### Assignment
Give the data below again, word for word.
★ ★ ★ ★ ★ ★ ★
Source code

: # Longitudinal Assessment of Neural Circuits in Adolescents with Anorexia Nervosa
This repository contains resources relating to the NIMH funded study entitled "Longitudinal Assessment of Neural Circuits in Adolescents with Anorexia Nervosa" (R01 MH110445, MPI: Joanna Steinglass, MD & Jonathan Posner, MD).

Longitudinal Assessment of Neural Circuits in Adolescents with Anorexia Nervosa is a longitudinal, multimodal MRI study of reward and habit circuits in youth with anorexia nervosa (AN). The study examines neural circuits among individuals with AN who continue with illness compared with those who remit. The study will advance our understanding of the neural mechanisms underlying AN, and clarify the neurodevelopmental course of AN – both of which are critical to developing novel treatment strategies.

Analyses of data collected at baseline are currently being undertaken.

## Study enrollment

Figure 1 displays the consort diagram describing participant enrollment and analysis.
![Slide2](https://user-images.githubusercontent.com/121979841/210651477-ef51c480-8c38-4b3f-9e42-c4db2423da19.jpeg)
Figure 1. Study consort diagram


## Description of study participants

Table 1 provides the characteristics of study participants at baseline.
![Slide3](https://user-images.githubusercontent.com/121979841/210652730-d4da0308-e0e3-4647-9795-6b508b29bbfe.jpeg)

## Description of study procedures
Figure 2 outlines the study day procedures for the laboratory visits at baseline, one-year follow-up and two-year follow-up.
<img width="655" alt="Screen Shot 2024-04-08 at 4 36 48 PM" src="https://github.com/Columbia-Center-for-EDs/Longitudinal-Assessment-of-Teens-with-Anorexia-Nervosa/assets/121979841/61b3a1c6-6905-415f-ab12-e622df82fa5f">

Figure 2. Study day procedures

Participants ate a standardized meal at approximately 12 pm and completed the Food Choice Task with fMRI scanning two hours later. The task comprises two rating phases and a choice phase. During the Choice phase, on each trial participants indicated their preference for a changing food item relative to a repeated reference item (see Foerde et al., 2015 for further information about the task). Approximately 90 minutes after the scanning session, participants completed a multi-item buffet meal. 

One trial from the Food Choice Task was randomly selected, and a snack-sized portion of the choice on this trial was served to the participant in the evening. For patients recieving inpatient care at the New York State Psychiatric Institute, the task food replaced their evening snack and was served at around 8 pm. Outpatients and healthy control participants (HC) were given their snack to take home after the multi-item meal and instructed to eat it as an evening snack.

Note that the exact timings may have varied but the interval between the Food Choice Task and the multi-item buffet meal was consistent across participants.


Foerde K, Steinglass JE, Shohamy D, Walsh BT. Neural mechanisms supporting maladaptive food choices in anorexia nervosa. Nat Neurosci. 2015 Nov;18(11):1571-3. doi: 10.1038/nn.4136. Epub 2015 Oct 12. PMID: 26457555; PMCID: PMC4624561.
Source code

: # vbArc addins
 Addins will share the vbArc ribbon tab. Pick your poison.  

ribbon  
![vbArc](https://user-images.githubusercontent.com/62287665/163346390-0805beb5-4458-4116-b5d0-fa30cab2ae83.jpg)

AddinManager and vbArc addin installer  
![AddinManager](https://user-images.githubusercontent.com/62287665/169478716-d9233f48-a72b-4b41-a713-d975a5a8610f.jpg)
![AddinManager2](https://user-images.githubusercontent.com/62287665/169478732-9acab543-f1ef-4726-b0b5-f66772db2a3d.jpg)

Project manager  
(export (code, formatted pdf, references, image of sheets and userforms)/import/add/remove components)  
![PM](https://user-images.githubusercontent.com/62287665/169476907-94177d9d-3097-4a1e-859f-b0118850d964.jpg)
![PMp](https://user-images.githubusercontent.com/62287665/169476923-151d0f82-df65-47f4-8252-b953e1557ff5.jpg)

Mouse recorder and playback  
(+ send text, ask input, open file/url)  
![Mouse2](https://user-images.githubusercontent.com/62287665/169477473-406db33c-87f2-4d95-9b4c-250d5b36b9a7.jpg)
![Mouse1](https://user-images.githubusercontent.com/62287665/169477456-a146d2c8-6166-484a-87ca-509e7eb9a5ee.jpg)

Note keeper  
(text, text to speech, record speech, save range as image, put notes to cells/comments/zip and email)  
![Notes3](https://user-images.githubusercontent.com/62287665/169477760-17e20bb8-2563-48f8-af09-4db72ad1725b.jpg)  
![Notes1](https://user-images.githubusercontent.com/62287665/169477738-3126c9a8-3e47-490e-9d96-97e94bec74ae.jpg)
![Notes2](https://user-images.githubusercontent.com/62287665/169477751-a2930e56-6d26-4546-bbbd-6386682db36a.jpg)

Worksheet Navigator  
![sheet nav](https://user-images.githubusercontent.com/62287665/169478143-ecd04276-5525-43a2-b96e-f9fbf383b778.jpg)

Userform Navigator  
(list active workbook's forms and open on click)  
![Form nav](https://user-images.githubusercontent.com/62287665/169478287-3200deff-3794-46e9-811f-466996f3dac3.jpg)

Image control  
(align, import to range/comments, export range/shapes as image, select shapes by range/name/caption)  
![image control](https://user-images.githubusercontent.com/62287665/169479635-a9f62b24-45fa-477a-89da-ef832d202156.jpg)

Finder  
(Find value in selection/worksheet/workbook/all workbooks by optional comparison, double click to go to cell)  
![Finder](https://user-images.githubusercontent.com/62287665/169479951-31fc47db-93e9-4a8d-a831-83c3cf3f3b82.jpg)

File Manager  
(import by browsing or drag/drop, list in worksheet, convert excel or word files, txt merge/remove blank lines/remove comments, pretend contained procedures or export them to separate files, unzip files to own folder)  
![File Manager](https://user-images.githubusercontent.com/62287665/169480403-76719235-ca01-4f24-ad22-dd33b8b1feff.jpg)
★ ★ ★ ★ ★ ★ ★
### Reply
Source code

: # Longitudinal Assessment of Neural Circuits in Adolescents with Anorexia Nervosa
This repository contains resources relating to the NIMH funded study entitled "Longitudinal Assessment of Neural Circuits in Adolescents with Anorexia Nervosa" (R01 MH110445, MPI: Joanna Steinglass, MD & Jonathan Posner, MD).

Longitudinal Assessment of Neural Circuits in Adolescents with Anorexia Nervosa is a longitudinal, multimodal MRI study of reward and habit circuits in youth with anorexia nervosa (AN). The study examines neural circuits among individuals with AN who continue with illness compared with those who remit. The study will advance our understanding of the neural mechanisms underlying AN, and clarify the neurodevelopmental course of AN – both of which are critical to developing novel treatment strategies.

Analyses of data collected at baseline are currently being undertaken.

## Study enrollment

Figure 1 displays the consort diagram describing participant enrollment and analysis.
![Slide2](https://user-images.githubusercontent.com/121979841/210651477-ef51c480-8c38-4b3f-9e42-c4db2423da19.jpeg)
Figure 1. Study consort diagram


## Description of study participants

Table 1 provides the characteristics of study participants at baseline.
![Slide3](https://user-images.githubusercontent.com/121979841/210652730-d4da0308-e0e3-4647-9795-6b508b29bbfe.jpeg)

## Description of study procedures
Figure 2 outlines the study day procedures for the laboratory visits at baseline, one-year follow-up and two-year follow-up.
<img width="655" alt="Screen Shot 2024-04-08 at 4 36 48 PM" src="https://github.com/Columbia-Center-for-EDs/Longitudinal-Assessment-of-Teens-with-Anorexia-Nervosa/assets/121979841/61b3a1c6-6905-415f-ab12-e622df82fa5f">

Figure 2. Study day procedures

Participants ate a standardized meal at approximately 12 pm and completed the Food Choice Task with fMRI scanning two hours later. The task comprises two rating phases and a choice phase. During the Choice phase, on each trial participants indicated their preference for a changing food item relative to a repeated reference item (see Foerde et al., 2015 for further information about the task). Approximately 90 minutes after the scanning session, participants completed a multi-item buffet meal. 

One trial from the Food Choice Task was randomly selected, and a snack-sized portion of the choice on this trial was served to the participant in the evening. For patients recieving inpatient care at the New York State Psychiatric Institute, the task food replaced their evening snack and was served at around 8 pm. Outpatients and healthy control participants (HC) were given their snack to take home after the multi-item meal and instructed to eat it as an evening snack.

Note that the exact timings may have varied but the interval between the Food Choice Task and the multi-item buffet meal was consistent across participants.


Foerde K, Steinglass JE, Shohamy D, Walsh BT. Neural mechanisms supporting maladaptive food choices in anorexia nervosa. Nat Neurosci. 2015 Nov;18(11):1571-3. doi: 10.1038/nn.4136. Epub 2015 Oct 12. PMID: 26457555; PMCID: PMC4624561.
Source code

: # vbArc addins
 Addins will share the vbArc ribbon tab. Pick your poison.  

ribbon  
![vbArc](https://user-images.githubusercontent.com/62287665/163346390-0805beb5-4458-4116-b5d0-fa30cab2ae83.jpg)

AddinManager and vbArc addin installer  
![AddinManager](https://user-images.githubusercontent.com/62287665/169478716-d9233f48-a72b-4b41-a713-d975a5a8610f.jpg)
![AddinManager2](https://user-images.githubusercontent.com/62287665/169478732-9acab543-f1ef-4726-b0b5-f66772db2a3d.jpg)

Project manager  
(export (code, formatted pdf, references, image of sheets and userforms)/import/add/remove components)  
![PM](https://user-images.githubusercontent.com/62287665/169476907-94177d9d-3097-4a1e-859f-b0118850d964.jpg)
![PMp](https://user-images.githubusercontent.com/62287665/169476923-151d0f82-df65-47f4-8252-b953e1557ff5.jpg)

Mouse recorder and playback  
(+ send text, ask input, open file/url)  
![Mouse2](https://user-images.githubusercontent.com/62287665/169477473-406db33c-87f2-4d95-9b4c-250d5b36b9a7.jpg)
![Mouse1](https://user-images.githubusercontent.com/62287665/169477456-a146d2c8-6166-484a-87ca-509e7eb9a5ee.jpg)

Note keeper  
(text, text to speech, record speech, save range as image, put notes to cells/comments/zip and email)  
![Notes3](https://user-images.githubusercontent.com/62287665/169477760-17e20bb8-2563-48f8-af09-4db72ad1725b.jpg)  
![Notes1](https://user-images.githubusercontent.com/62287665/169477738-3126c9a8-3e47-490e-9d96-97e94bec74ae.jpg)
![Notes2](https://user-images.githubusercontent.com/62287665/169477751-a2930e56-6d26-4546-bbbd-6386682db36a.jpg)

Worksheet Navigator  
![sheet nav](https://user-images.githubusercontent.com/62287665/169478143-ecd04276-5525-43a2-b96e-f9fbf383b778.jpg)

Userform Navigator  
(list active workbook's forms and open on click)  
![Form nav](https://user-images.githubusercontent.com/62287665/169478287-3200deff-3794-46e9-811f-466996f3dac3.jpg)

Image control  
(align, import to range/comments, export range/shapes as image, select shapes by range/name/caption)  
![image control](https://user-images.githubusercontent.com/62287665/169479635-a9f62b24-45fa-477a-89da-ef832d202156.jpg)

Finder  
(Find value in selection/worksheet/workbook/all workbooks by optional comparison, double click to go to cell)  
![Finder](https://user-images.githubusercontent.com/62287665/169479951-31fc47db-93e9-4a8d-a831-83c3cf3f3b82.jpg)

File Manager  
(import by browsing or drag/drop, list in worksheet, convert excel or word files, txt merge/remove blank lines/remove comments, pretend contained procedures or export them to separate files, unzip files to own folder)  
![File Manager](https://user-images.githubusercontent.com/62287665/169480403-76719235-ca01-4f24-ad22-dd33b8b1feff.jpg)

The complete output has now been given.